Horror film A Quiet Place makes big roar at movie box office

From left to right: John Krasinski, Noah Jupe, Millicent Simmonds and Emily Blunt attending the Paramount Pictures premiere for A Quiet Place at AMC Lincoln Square Theater on April 2, 2018, in New York City
From left to right: John Krasinski, Noah Jupe, Millicent Simmonds and Emily Blunt attending the Paramount Pictures premiere for A Quiet Place at AMC Lincoln Square Theater on April 2, 2018, in New York CityPHOTO: AFP

LOS ANGELES (NYTimes) - A desperately needed turnaround may be starting to take hold at Paramount Pictures, which found its first hit in two years over the weekend by making a wild bet on a nearly dialogue-free horror movie.

A Quiet Place, which received rapturous reviews, sold an estimated US$50 million (S$66 million) in tickets at theatres in the United States and Canada, or twice as much as box office analysts had projected, resulting in No. 1 bragging rights.

The PG-13 film, which cost US$17 million to make, not including marketing, stars the married-in-real-life John Krasinski and Emily Blunt as a couple trying to evade creatures who respond to the slightest noise.

The horror genre, once a Hollywood backwater, has become an artistic hotbed - a corner of the mainstream movie business where film-makers have been able to take risks with original concepts, largely because they cost so little compared to the "tent pole" fantasies studios now obsess over.

And ticket buyers, especially teenagers and young adults - the hardest groups to pry away from their Netflix accounts - have been responding, making hits out of Get Out, It, Don't Breathe, The Witch and The Visit.

"It's about the story," said Mr Kyle Davies, Paramount's president of domestic distribution, adding that horror movies are fun to watch in theatres. "That communal experience can't be replicated at home."

Paramount has struggled with one misfire after another, including Sherlock Gnomes, Suburbicon and Baywatch.

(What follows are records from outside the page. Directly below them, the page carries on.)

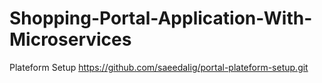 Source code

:# Shopping-Portal-Application-With-Microservices

Plateform Setup 
https://github.com/saeedalig/portal-plateform-setup.git
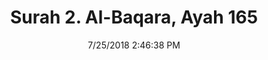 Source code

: ---
title       : "Surah 2. Al-Baqara, Ayah 165"
date        : 7/25/2018 2:46:38 PM
draft       : false
type        : "quran"
layout      : "compare"
BookCode    : "CMP"
SurahNumber : "2"
AyahNumber  : "165"
TotalAyah   : "286"
--- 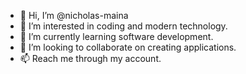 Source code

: - 👋 Hi, I’m @nicholas-maina
- 👀 I’m interested in coding and modern technology.
- 🌱 I’m currently learning software development.
- 💞️ I’m looking to collaborate on creating applications.
- 📫 Reach me through my account.

<!---
nicholas-maina/nicholas-maina is a ✨ special ✨ repository because its `README.md` (this file) appears on your GitHub profile.
You can click the Preview link to take a look at your changes.
--->
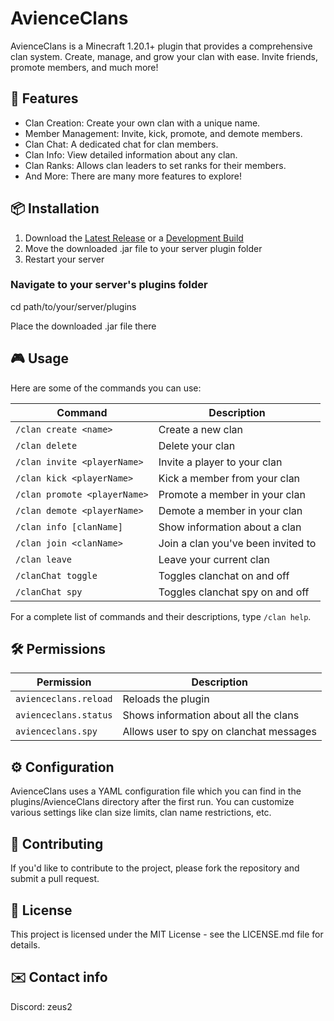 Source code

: # AvienceClans


AvienceClans is a Minecraft 1.20.1+ plugin that provides a comprehensive clan system. Create, manage, and grow your clan with ease. Invite friends, promote members, and much more!

## 🌟 Features
- Clan Creation: Create your own clan with a unique name.
- Member Management: Invite, kick, promote, and demote members.
- Clan Chat: A dedicated chat for clan members.
- Clan Info: View detailed information about any clan.
- Clan Ranks: Allows clan leaders to set ranks for their members.
- And More: There are many more features to explore!

## 📦 Installation
1. Download the [Latest Release](https://github.com/Zeus-2/AvienceClans/releases) or a [Development Build](https://github.com/Zeus-2/AvienceClans/actions)
2. Move the downloaded .jar file to your server plugin folder
3. Restart your server

### Navigate to your server's plugins folder
cd path/to/your/server/plugins

Place the downloaded .jar file there

## 🎮 Usage
Here are some of the commands you can use:

| Command                           | Description                        |
|-----------------------------------|------------------------------------|
| `/clan create <name>`      	      | Create a new clan                  |
| `/clan delete`                    | Delete your clan                   |
| `/clan invite <playerName>`	      | Invite a player to your clan       |
| `/clan kick <playerName>`	        | Kick a member from your clan       |
| `/clan promote <playerName>`      | Promote a member in your clan      |
| `/clan demote <playerName>`	      | Demote a member in your clan       |
| `/clan info [clanName]`	          | Show information about a clan      |
| `/clan join <clanName>`	          | Join a clan you've been invited to |
| `/clan leave`              	      | Leave your current clan            |
| `/clanChat toggle`              	 | Toggles clanchat on and off        |
| `/clanChat spy`              	    | Toggles clanchat spy on and off    |

For a complete list of commands and their descriptions, type `/clan help`.

## 🛠️ Permissions
| Permission             | Description                             |
|------------------------|-----------------------------------------|
| `avienceclans.reload`  | 	Reloads the plugin                     |
| `avienceclans.status`	 | Shows information about all the clans   |
| `avienceclans.spy`	    | Allows user to spy on clanchat messages |


## ⚙️ Configuration
AvienceClans uses a YAML configuration file which you can find in the plugins/AvienceClans directory after the first run. You can customize various settings like clan size limits, clan name restrictions, etc.

## 🤝 Contributing
If you'd like to contribute to the project, please fork the repository and submit a pull request.

## 📜 License
This project is licensed under the MIT License - see the LICENSE.md file for details.

## ✉️ Contact info
Discord: zeus2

Krasinski, whose two previous efforts as a director flopped in theatres, this time pushed Steven Spielberg into second place at the weekend box office derby.

Spielberg's Ready Player One took in about US$25.1 million for a sturdy two-week domestic total of US$96.9 million, according to comScore, which compiles box office data.

Third place went to Blockers, a raunchy sex comedy. It sold about US$21.4 million in tickets, on par with analyst expectations and delivering the best opening for an R-rated comedy since Girls Trip arrived to US$31.2 million last summer.